Saturday, July 6, 2013

Mimi Fundi wa kupumua

Being a respiratory therapist I am used to the question: what is it that you do? I have blogged about it a few years ago when I came to Tenwek the first time. In attempts to explain what I do I have changed my job title to Fundi wa kupumua. Fundi is a Swahili word which in language school we defined as expert. Here at Tenwek I have been told it refers to a repairman. I think either work. Kupumua is breathing. So literally translated I am the repairman of breathing.
 I have had some debates but I like the title.
The fundi part of the title here is a lot more true here than back in Canada. My troubleshooting of ventilators goes a lot further than “it doesn’t work” – I have a closet full of exhalation valves and flow sensors which I pull out when needed. I also walk around with a wrench in my pocket and have started filling O2 cylinders (E size). I am hoping to learn how the O2 and air compressor works and how to trouble shoot them so when there are problems I can fix them. This is something that is currently done and I will in no way assume the duties from technical but rather share the load.
Today I learned that when filling tanks I can’t hear my pager – something I need to remember as I start doing this more often.
Don’t think I am filling tanks and becoming a mechanic because I am bored – that is far from the truth. I am doing it as its necessary to be done and helping out the technical service with simpler tasks frees them up to fix my ventilators that are out of my expertise.

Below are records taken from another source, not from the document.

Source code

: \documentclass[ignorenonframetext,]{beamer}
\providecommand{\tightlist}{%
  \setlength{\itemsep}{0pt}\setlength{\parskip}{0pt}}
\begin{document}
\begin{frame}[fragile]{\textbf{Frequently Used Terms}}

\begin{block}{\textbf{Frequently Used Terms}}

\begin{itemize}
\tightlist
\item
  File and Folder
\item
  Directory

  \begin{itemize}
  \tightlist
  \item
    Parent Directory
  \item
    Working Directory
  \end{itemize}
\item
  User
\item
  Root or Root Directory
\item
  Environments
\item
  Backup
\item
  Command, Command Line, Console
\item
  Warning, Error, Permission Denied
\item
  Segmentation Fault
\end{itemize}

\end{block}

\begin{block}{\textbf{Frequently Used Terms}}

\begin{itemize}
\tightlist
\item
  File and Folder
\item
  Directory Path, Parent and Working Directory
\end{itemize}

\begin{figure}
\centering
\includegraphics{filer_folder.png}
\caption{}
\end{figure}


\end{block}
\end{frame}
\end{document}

On the kupumua (breathing) side of things I have been busy this week. We have some visitors from America who are helping us out with cardiac surgeries. We are doing one case a day. This week has been mitral valves, next week will be aortic valves. I get involved with the patient post-op as we wean off the ventilator and get the patient stabilized. As we do not have an intensivist managing the patients post-op it can be interesting as the responsible physicians are busy doing surgery. If problems arise the nurses and I figure something out as one of us relays info back and forth to the operating room.

This week I started a relationship with another mission hospital about 45min away, so not far. They are in the process of opening an ICU and I am advising them on things. I will probably making 2-4 trips a month for the next few months providing education to the nurses and physicians there. Its fun to help create something and I pray that they do well.

Here are some random pictures of life and work.
Chai time in ICU - one of our patients joined us/

An evening game of balderdash

My ICU nurses excited about the "new"monitor- if only we could get it to work  all the time

A patient needed blood - so I gave some, and I did not faint.